April 6, 1962 – Surgeon’s notes: Composite graft from left eyebrow into the left upper eyelid, transplanting hair of the eyebrow as lashes of upper eyelid.

I awake. I am blind. My head is bandaged. I am anxious and afraid; no one is here. Then I am floating near the ceiling. I look down and see my body, head wrapped in gauze and tape, lying in the hospital bed. Intravenous tubing runs from a pole next to the bed into my arm. I watch the liquid drip into my veins. I hear the hiss of the oxygen tank next to the bed. I see the bed table nearby. I see the waist-high counter along the wall, with trays and medical instruments atop it. I float there for what seems a long time, watching, absorbing the scene, trying to comprehend how I can be in the bed and at the ceiling at the same time.

A nurse walks in and I am back in my body, lying on the bed, as she explains she has come to check the dressings on my face.

At midlife, I was struck by the realization that whenever I thought of myself, I did not see my face. There was only an essence, like that disembodied self floating at the ceiling, a bright being without shape or form. Body-less. As if, because I had to give over my body to nurses and doctors and hospitals as a child — a body that I believed, at my deepest level, was disfigured and useless— it was safer and more accurate to see myself as essence, just personality. 

In time, I began to see my faces — separate and many. There is the young ravaged face that others saw; the unmolested five-year-old face that exists only in a black-and-white photo that hangs on my wall; the face people tell me today they see as beautiful, though I still don’t believe them. My long limbs became visible to me; my thin awkward frame with its patchwork of skin grafts on my stomach, chest, legs, transformed into a physical house I could inhabit. But still, the essence face is the only one that allows me to move through the world.  

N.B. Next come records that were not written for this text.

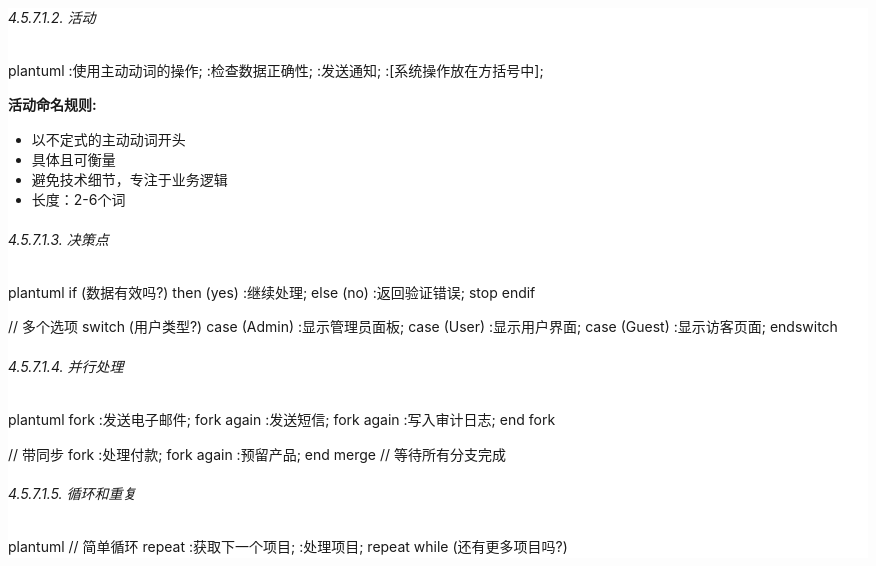 
###### 4.5.7.1.2. 活动
plantuml
:使用主动动词的操作;
:检查数据正确性;
:发送通知;
:[系统操作放在方括号中];


**活动命名规则:**
- 以不定式的主动动词开头
- 具体且可衡量
- 避免技术细节，专注于业务逻辑
- 长度：2-6个词

###### 4.5.7.1.3. 决策点
plantuml
if (数据有效吗?) then (yes)
  :继续处理;
else (no)
  :返回验证错误;
  stop
endif

// 多个选项
switch (用户类型?)
case (Admin)
  :显示管理员面板;
case (User)
  :显示用户界面;
case (Guest)
  :显示访客页面;
endswitch


###### 4.5.7.1.4. 并行处理
plantuml
fork
  :发送电子邮件;
fork again
  :发送短信;
fork again
  :写入审计日志;
end fork

// 带同步
fork
  :处理付款;
fork again
  :预留产品;
end merge  // 等待所有分支完成


###### 4.5.7.1.5. 循环和重复
plantuml
// 简单循环
repeat
  :获取下一个项目;
  :处理项目;
repeat while (还有更多项目吗?)
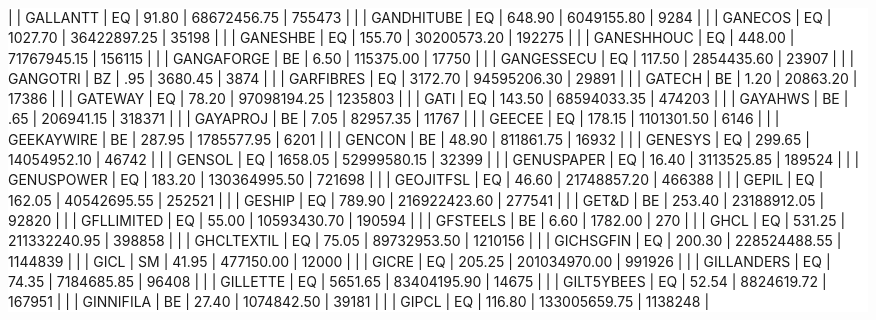 |  | GALLANTT | EQ | 91.80 | 68672456.75 | 755473 |
|  | GANDHITUBE | EQ | 648.90 | 6049155.80 | 9284 |
|  | GANECOS | EQ | 1027.70 | 36422897.25 | 35198 |
|  | GANESHBE | EQ | 155.70 | 30200573.20 | 192275 |
|  | GANESHHOUC | EQ | 448.00 | 71767945.15 | 156115 |
|  | GANGAFORGE | BE | 6.50 | 115375.00 | 17750 |
|  | GANGESSECU | EQ | 117.50 | 2854435.60 | 23907 |
|  | GANGOTRI | BZ | .95 | 3680.45 | 3874 |
|  | GARFIBRES | EQ | 3172.70 | 94595206.30 | 29891 |
|  | GATECH | BE | 1.20 | 20863.20 | 17386 |
|  | GATEWAY | EQ | 78.20 | 97098194.25 | 1235803 |
|  | GATI | EQ | 143.50 | 68594033.35 | 474203 |
|  | GAYAHWS | BE | .65 | 206941.15 | 318371 |
|  | GAYAPROJ | BE | 7.05 | 82957.35 | 11767 |
|  | GEECEE | EQ | 178.15 | 1101301.50 | 6146 |
|  | GEEKAYWIRE | BE | 287.95 | 1785577.95 | 6201 |
|  | GENCON | BE | 48.90 | 811861.75 | 16932 |
|  | GENESYS | EQ | 299.65 | 14054952.10 | 46742 |
|  | GENSOL | EQ | 1658.05 | 52999580.15 | 32399 |
|  | GENUSPAPER | EQ | 16.40 | 3113525.85 | 189524 |
|  | GENUSPOWER | EQ | 183.20 | 130364995.50 | 721698 |
|  | GEOJITFSL | EQ | 46.60 | 21748857.20 | 466388 |
|  | GEPIL | EQ | 162.05 | 40542695.55 | 252521 |
|  | GESHIP | EQ | 789.90 | 216922423.60 | 277541 |
|  | GET&D | BE | 253.40 | 23188912.05 | 92820 |
|  | GFLLIMITED | EQ | 55.00 | 10593430.70 | 190594 |
|  | GFSTEELS | BE | 6.60 | 1782.00 | 270 |
|  | GHCL | EQ | 531.25 | 211332240.95 | 398858 |
|  | GHCLTEXTIL | EQ | 75.05 | 89732953.50 | 1210156 |
|  | GICHSGFIN | EQ | 200.30 | 228524488.55 | 1144839 |
|  | GICL | SM | 41.95 | 477150.00 | 12000 |
|  | GICRE | EQ | 205.25 | 201034970.00 | 991926 |
|  | GILLANDERS | EQ | 74.35 | 7184685.85 | 96408 |
|  | GILLETTE | EQ | 5651.65 | 83404195.90 | 14675 |
|  | GILT5YBEES | EQ | 52.54 | 8824619.72 | 167951 |
|  | GINNIFILA | BE | 27.40 | 1074842.50 | 39181 |
|  | GIPCL | EQ | 116.80 | 133005659.75 | 1138248 |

When I was young, people often asked about my face. Especially kids, who were often unkind or unthinking. As I grew older, I developed a standard response. Adults seem to know better than to ask, “What happened to your face?” And in fact, over time I rarely thought of my face and how I looked to others. I can’t remember a friend or even a new acquaintance in recent years who has asked about my face. Eventually, somehow the question comes up and I explain. And usually the friend will say, “I don’t even notice it.”

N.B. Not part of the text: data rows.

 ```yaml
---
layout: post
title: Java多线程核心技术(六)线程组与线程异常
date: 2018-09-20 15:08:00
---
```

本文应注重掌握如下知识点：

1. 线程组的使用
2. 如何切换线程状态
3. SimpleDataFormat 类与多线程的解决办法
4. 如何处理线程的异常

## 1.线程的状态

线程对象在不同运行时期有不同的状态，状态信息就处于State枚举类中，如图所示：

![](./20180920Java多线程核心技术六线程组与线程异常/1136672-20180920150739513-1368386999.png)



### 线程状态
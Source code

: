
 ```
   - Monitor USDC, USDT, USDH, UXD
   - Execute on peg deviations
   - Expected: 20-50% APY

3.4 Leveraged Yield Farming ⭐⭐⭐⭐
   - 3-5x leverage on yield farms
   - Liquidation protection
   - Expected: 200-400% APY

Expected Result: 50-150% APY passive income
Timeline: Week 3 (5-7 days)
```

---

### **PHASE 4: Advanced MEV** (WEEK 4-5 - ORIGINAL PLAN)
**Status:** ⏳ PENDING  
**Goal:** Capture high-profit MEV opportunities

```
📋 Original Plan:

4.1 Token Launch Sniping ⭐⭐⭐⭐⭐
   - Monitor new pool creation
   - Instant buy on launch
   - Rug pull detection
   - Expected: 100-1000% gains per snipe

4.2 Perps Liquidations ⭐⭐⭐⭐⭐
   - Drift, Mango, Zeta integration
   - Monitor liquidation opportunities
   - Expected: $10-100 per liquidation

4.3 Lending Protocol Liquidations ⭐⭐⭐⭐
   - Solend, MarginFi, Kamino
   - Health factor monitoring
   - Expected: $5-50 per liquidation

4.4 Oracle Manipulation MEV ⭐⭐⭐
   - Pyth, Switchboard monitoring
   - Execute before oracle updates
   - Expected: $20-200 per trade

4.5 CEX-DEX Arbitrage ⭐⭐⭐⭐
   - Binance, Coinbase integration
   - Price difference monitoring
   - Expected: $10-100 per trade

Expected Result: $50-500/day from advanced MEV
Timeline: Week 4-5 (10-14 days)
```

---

But when I was in my late thirties, I was invited to read to a class of second-graders at an elementary school in Santa Barbara. I was about halfway through the picture book when a kid sitting in the front raised his hand. 

“Yes?” I said.

“You look like a witch!” he said. 

My stomach clenched. 

“Your eye, it looks like a witch.” 

The other kids laughed. In a flash I was at St. Joe’s again. I felt like crawling under the chair. But instead I smiled and explained what had happened to me, adding a lesson about always looking both ways before crossing a street. I read the rest of the book and escaped as fast as I could. I hadn’t felt that stab of pain and shame in a long time.

A week later, I got a packet in the mail. It contained letters of apology from the whole class, including a note from the teacher saying how embarrassed and sorry she was for the rudeness of the boy. I threw them all in the trash. 

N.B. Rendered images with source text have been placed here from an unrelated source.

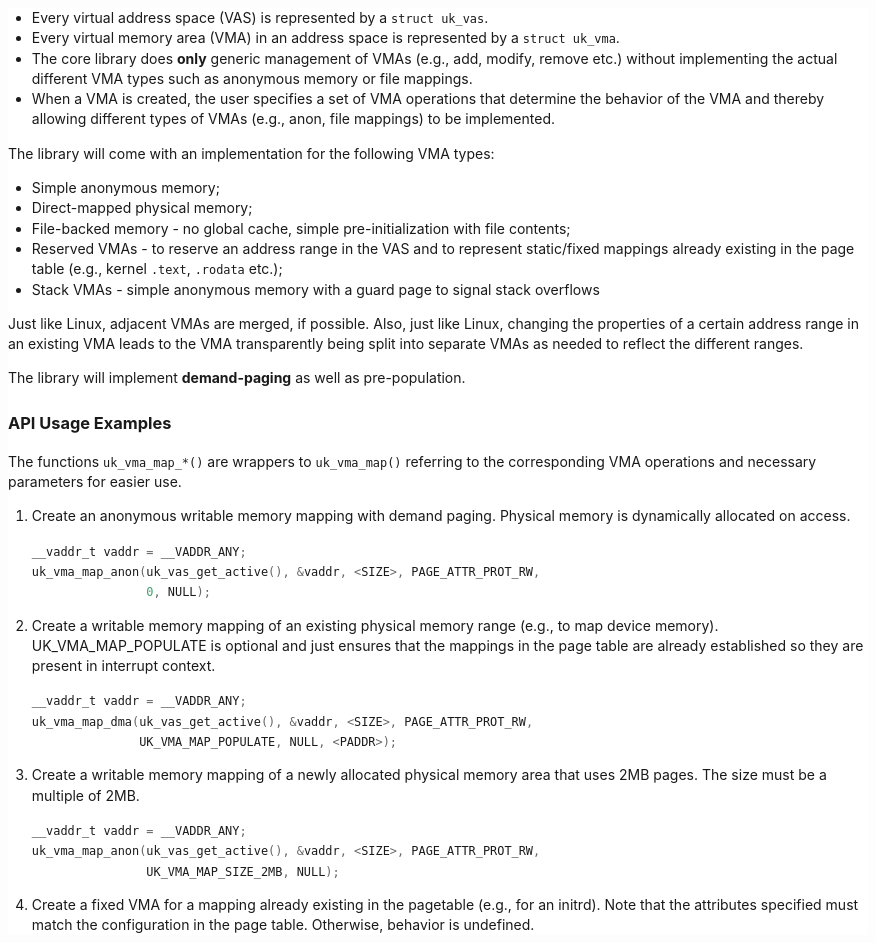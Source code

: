- Every virtual address space (VAS) is represented by a `struct uk_vas`.
- Every virtual memory area (VMA) in an address space is represented by a `struct uk_vma`.
- The core library does **only** generic management of VMAs (e.g., add, modify, remove etc.) without implementing the actual different VMA types such as anonymous memory or file mappings.
- When a VMA is created, the user specifies a set of VMA operations that determine the behavior of the VMA and thereby allowing different types of VMAs (e.g., anon, file mappings) to be implemented.

The library will come with an implementation for the following VMA types:

- Simple anonymous memory;
- Direct-mapped physical memory;
- File-backed memory - no global cache, simple pre-initialization with file contents;
- Reserved VMAs - to reserve an address range in the VAS and to represent static/fixed mappings already existing in the page table (e.g., kernel `.text`, `.rodata` etc.);
- Stack VMAs - simple anonymous memory with a guard page to signal stack overflows

Just like Linux, adjacent VMAs are merged, if possible. Also, just like Linux, changing the properties of a certain address range in an existing VMA leads to the VMA transparently being split into separate VMAs as needed to reflect the different ranges.

The library will implement **demand-paging** as well as pre-population.

### API Usage Examples

The functions `uk_vma_map_*()` are wrappers to `uk_vma_map()` referring to the corresponding VMA operations and necessary parameters for easier use.

1. Create an anonymous writable memory mapping with demand paging. Physical memory is dynamically allocated on access.

   ```c
   __vaddr_t vaddr = __VADDR_ANY;
   uk_vma_map_anon(uk_vas_get_active(), &vaddr, <SIZE>, PAGE_ATTR_PROT_RW,
                   0, NULL);
   ```

2. Create a writable memory mapping of an existing physical memory range (e.g., to map device memory). UK_VMA_MAP_POPULATE is optional and just ensures that the mappings in the page table are already established so they are present in interrupt context.

   ```c
   __vaddr_t vaddr = __VADDR_ANY;
   uk_vma_map_dma(uk_vas_get_active(), &vaddr, <SIZE>, PAGE_ATTR_PROT_RW,
                  UK_VMA_MAP_POPULATE, NULL, <PADDR>);
   ```

3. Create a writable memory mapping of a newly allocated physical memory
area that uses 2MB pages. The size must be a multiple of 2MB.

   ```c
   __vaddr_t vaddr = __VADDR_ANY;
   uk_vma_map_anon(uk_vas_get_active(), &vaddr, <SIZE>, PAGE_ATTR_PROT_RW,
                   UK_VMA_MAP_SIZE_2MB, NULL);
   ```

4. Create a fixed VMA for a mapping already existing in the pagetable (e.g., for an initrd). Note that the attributes specified must match the configuration in the page table. Otherwise, behavior is undefined.
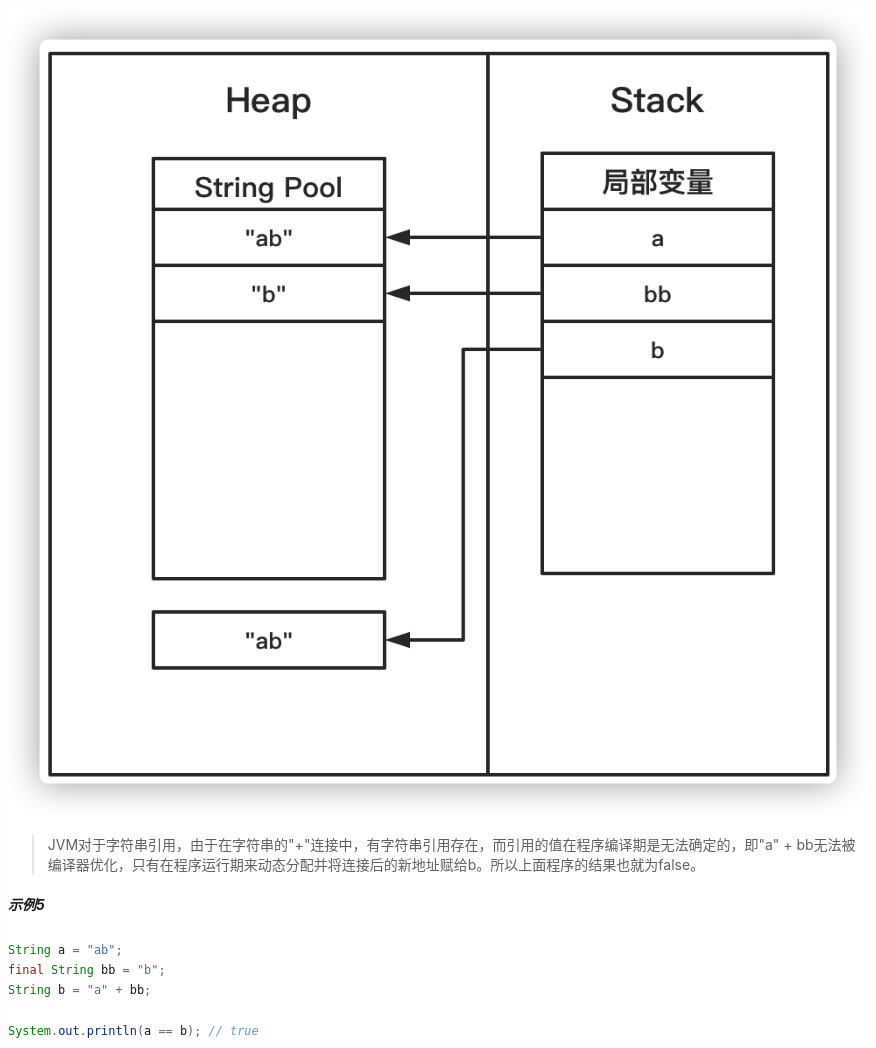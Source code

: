![string-pool-03](../source/images/ch-01/string-pool-03.png)

> JVM对于字符串引用，由于在字符串的"+"连接中，有字符串引用存在，而引用的值在程序编译期是无法确定的，即"a" + bb无法被编译器优化，只有在程序运行期来动态分配并将连接后的新地址赋给b。所以上面程序的结果也就为false。

##### 示例5

```java
String a = "ab";
final String bb = "b";
String b = "a" + bb;

System.out.println(a == b); // true
```
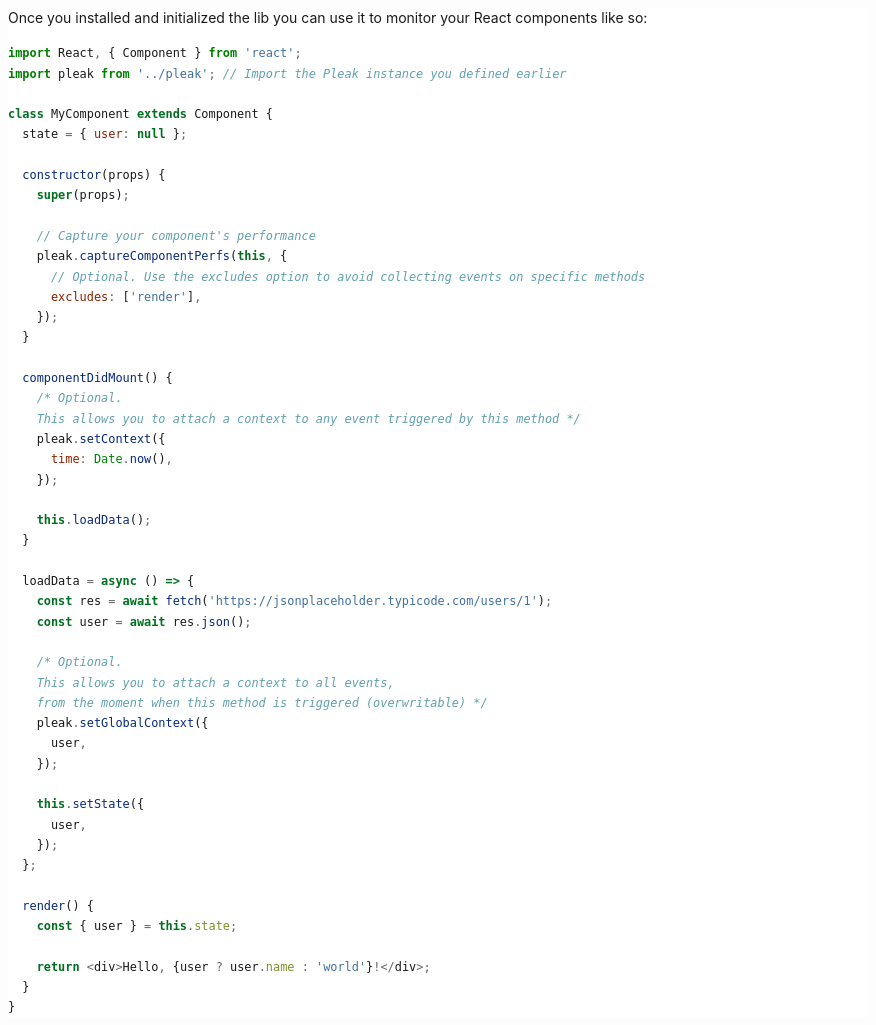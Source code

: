 Once you installed and initialized the lib you can use it to monitor your React components like so:

```js
import React, { Component } from 'react';
import pleak from '../pleak'; // Import the Pleak instance you defined earlier

class MyComponent extends Component {
  state = { user: null };

  constructor(props) {
    super(props);

    // Capture your component's performance
    pleak.captureComponentPerfs(this, {
      // Optional. Use the excludes option to avoid collecting events on specific methods
      excludes: ['render'],
    });
  }

  componentDidMount() {
    /* Optional.
    This allows you to attach a context to any event triggered by this method */
    pleak.setContext({
      time: Date.now(),
    });

    this.loadData();
  }

  loadData = async () => {
    const res = await fetch('https://jsonplaceholder.typicode.com/users/1');
    const user = await res.json();

    /* Optional.
    This allows you to attach a context to all events,
    from the moment when this method is triggered (overwritable) */
    pleak.setGlobalContext({
      user,
    });

    this.setState({
      user,
    });
  };

  render() {
    const { user } = this.state;

    return <div>Hello, {user ? user.name : 'world'}!</div>;
  }
}
```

I asked earlier, how is the self created? Certainly the physical is a major part of how we become who we are. Our sense of self is closely tied to the image we see, or imagine we see, in a mirror. The face is the first thing people look at. How people respond to our faces is internalized from our earliest childhood.

Since my face had been rejected by almost everyone I encountered from the time I was five, I believed my face—and my scarred body—were worthless. I began to live in my head, without consciousness of my body. I slouched; I hid behind oversized clothing. In high school I let my long hair fall to hide my face. I moved into that essence person whom my family loved, if no one else seemed to. I did not have a single friend until fourth grade, when a little girl named Debbie Deyman moved to Muskegon from Tennessee and started school at St. Joe’s. Debbie was new, and I was scarred. We became fast friends. I loved her mom, who had a lilting Tennessee accent, and throughout that year and next we often slept over at each other’s houses, and clung to each other during school. My scars didn’t seem to matter to Debbie, and she gave me the hope that maybe I could have other friends. Gradually over the years I made my way out of my shell.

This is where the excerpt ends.